Recorded data
--- START ---
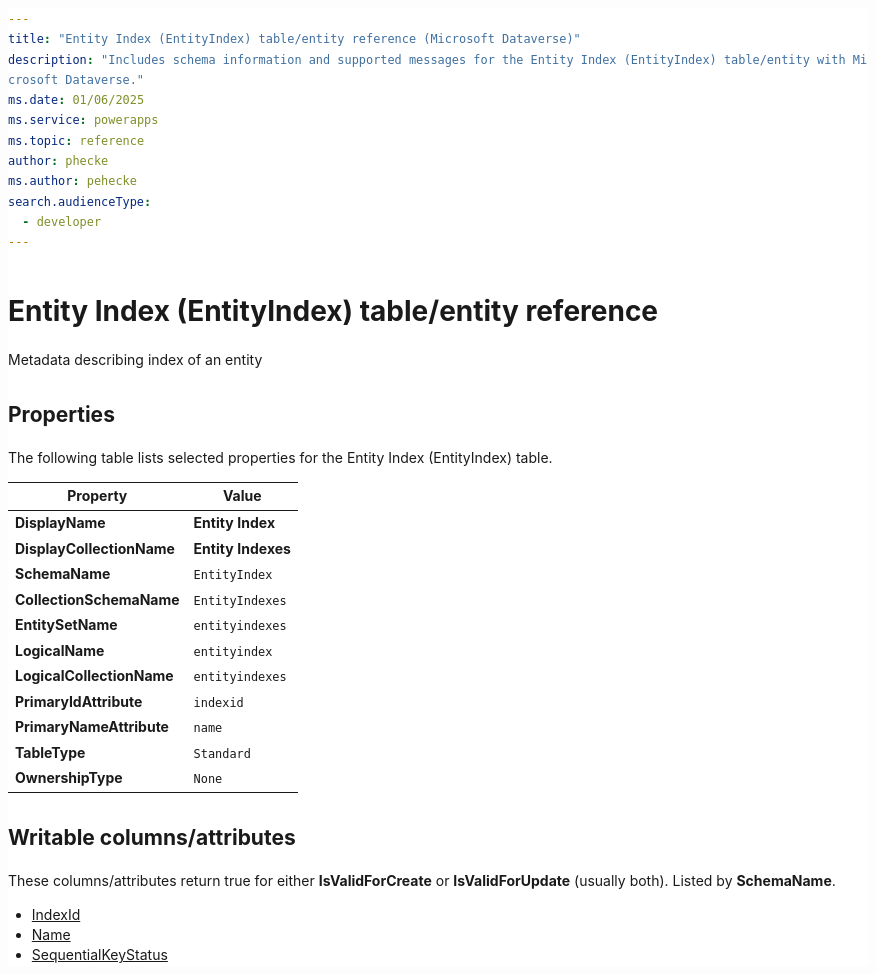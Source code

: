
 ```yaml
---
title: "Entity Index (EntityIndex) table/entity reference (Microsoft Dataverse)"
description: "Includes schema information and supported messages for the Entity Index (EntityIndex) table/entity with Microsoft Dataverse."
ms.date: 01/06/2025
ms.service: powerapps
ms.topic: reference
author: phecke
ms.author: pehecke
search.audienceType: 
  - developer
---
```


# Entity Index (EntityIndex) table/entity reference

Metadata describing index of an entity

## Properties

The following table lists selected properties for the Entity Index (EntityIndex) table.

|Property|Value|
| --- | --- |
| **DisplayName** | **Entity Index** |
| **DisplayCollectionName** | **Entity Indexes** |
| **SchemaName** | `EntityIndex` |
| **CollectionSchemaName** | `EntityIndexes` |
| **EntitySetName** | `entityindexes`|
| **LogicalName** | `entityindex` |
| **LogicalCollectionName** | `entityindexes` |
| **PrimaryIdAttribute** | `indexid` |
| **PrimaryNameAttribute** |`name` |
| **TableType** | `Standard` |
| **OwnershipType** | `None` |

## Writable columns/attributes

These columns/attributes return true for either **IsValidForCreate** or **IsValidForUpdate** (usually both). Listed by **SchemaName**.

- [IndexId](#BKMK_IndexId)
- [Name](#BKMK_Name)
- [SequentialKeyStatus](#BKMK_SequentialKeyStatus)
--- END ---
Work instruction –
Your reply should repeat the entries above exactly, leaving the pictures out.

Task answer –
Source code

:
 ```yaml
---
title: "Entity Index (EntityIndex) table/entity reference (Microsoft Dataverse)"
description: "Includes schema information and supported messages for the Entity Index (EntityIndex) table/entity with Microsoft Dataverse."
ms.date: 01/06/2025
ms.service: powerapps
ms.topic: reference
author: phecke
ms.author: pehecke
search.audienceType: 
  - developer
---
```


# Entity Index (EntityIndex) table/entity reference

Metadata describing index of an entity

## Properties

The following table lists selected properties for the Entity Index (EntityIndex) table.

|Property|Value|
| --- | --- |
| **DisplayName** | **Entity Index** |
| **DisplayCollectionName** | **Entity Indexes** |
| **SchemaName** | `EntityIndex` |
| **CollectionSchemaName** | `EntityIndexes` |
| **EntitySetName** | `entityindexes`|
| **LogicalName** | `entityindex` |
| **LogicalCollectionName** | `entityindexes` |
| **PrimaryIdAttribute** | `indexid` |
| **PrimaryNameAttribute** |`name` |
| **TableType** | `Standard` |
| **OwnershipType** | `None` |

## Writable columns/attributes

These columns/attributes return true for either **IsValidForCreate** or **IsValidForUpdate** (usually both). Listed by **SchemaName**.

- [IndexId](#BKMK_IndexId)
- [Name](#BKMK_Name)
- [SequentialKeyStatus](#BKMK_SequentialKeyStatus)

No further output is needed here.